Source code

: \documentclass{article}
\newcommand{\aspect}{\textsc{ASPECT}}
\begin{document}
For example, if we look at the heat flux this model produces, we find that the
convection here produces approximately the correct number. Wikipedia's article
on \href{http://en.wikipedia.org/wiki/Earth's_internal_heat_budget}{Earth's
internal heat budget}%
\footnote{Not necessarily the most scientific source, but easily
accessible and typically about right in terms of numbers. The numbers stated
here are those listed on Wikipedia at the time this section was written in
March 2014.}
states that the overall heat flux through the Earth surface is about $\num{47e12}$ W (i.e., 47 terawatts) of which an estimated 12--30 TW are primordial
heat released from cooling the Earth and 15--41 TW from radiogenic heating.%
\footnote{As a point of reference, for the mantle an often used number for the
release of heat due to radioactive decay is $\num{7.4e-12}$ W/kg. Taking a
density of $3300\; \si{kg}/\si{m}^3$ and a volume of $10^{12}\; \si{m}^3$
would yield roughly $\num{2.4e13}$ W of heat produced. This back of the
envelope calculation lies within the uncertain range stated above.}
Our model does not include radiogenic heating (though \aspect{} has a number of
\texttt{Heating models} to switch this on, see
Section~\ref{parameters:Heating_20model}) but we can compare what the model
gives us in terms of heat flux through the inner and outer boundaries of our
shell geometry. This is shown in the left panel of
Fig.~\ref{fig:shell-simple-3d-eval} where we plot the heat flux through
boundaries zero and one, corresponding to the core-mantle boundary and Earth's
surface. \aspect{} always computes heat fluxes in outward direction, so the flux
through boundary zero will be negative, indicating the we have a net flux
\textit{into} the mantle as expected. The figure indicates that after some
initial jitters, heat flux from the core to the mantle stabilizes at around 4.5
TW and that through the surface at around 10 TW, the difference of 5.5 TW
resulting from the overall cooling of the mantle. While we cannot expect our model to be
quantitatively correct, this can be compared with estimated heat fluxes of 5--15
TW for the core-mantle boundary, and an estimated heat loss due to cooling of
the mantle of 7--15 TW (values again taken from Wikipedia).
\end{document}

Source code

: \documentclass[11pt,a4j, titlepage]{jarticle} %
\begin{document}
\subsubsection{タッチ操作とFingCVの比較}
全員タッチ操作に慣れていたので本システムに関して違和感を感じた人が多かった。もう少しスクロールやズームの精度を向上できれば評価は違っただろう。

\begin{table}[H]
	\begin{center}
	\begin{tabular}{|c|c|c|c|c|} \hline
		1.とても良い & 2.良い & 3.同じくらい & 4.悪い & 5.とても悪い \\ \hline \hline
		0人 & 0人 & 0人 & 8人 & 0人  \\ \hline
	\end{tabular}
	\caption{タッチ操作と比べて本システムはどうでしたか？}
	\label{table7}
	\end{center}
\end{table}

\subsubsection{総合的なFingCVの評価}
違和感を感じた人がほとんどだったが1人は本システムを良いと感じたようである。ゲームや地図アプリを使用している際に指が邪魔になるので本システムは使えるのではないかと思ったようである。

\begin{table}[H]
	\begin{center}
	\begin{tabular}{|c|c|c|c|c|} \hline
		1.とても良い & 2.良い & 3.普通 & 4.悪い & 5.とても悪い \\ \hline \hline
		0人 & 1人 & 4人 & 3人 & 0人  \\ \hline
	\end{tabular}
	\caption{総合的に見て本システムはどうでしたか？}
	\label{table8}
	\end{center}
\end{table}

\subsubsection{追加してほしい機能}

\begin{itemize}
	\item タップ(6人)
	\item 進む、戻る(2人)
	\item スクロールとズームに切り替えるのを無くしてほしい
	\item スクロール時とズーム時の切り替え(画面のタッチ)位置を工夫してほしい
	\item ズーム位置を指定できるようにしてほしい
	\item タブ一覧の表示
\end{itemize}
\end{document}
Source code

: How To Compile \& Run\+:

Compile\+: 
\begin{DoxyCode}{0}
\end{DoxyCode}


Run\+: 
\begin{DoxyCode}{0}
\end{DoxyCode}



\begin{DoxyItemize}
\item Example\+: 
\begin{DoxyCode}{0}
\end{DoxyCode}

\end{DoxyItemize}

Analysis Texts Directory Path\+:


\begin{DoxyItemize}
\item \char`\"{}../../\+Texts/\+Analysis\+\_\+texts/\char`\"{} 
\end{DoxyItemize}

**WHAT YOU ARE ASKED TO DO**: The expected answer is one number: how many lines of the material contain the word "Earth".

**SOLUTION FOR THIS TASK**: 4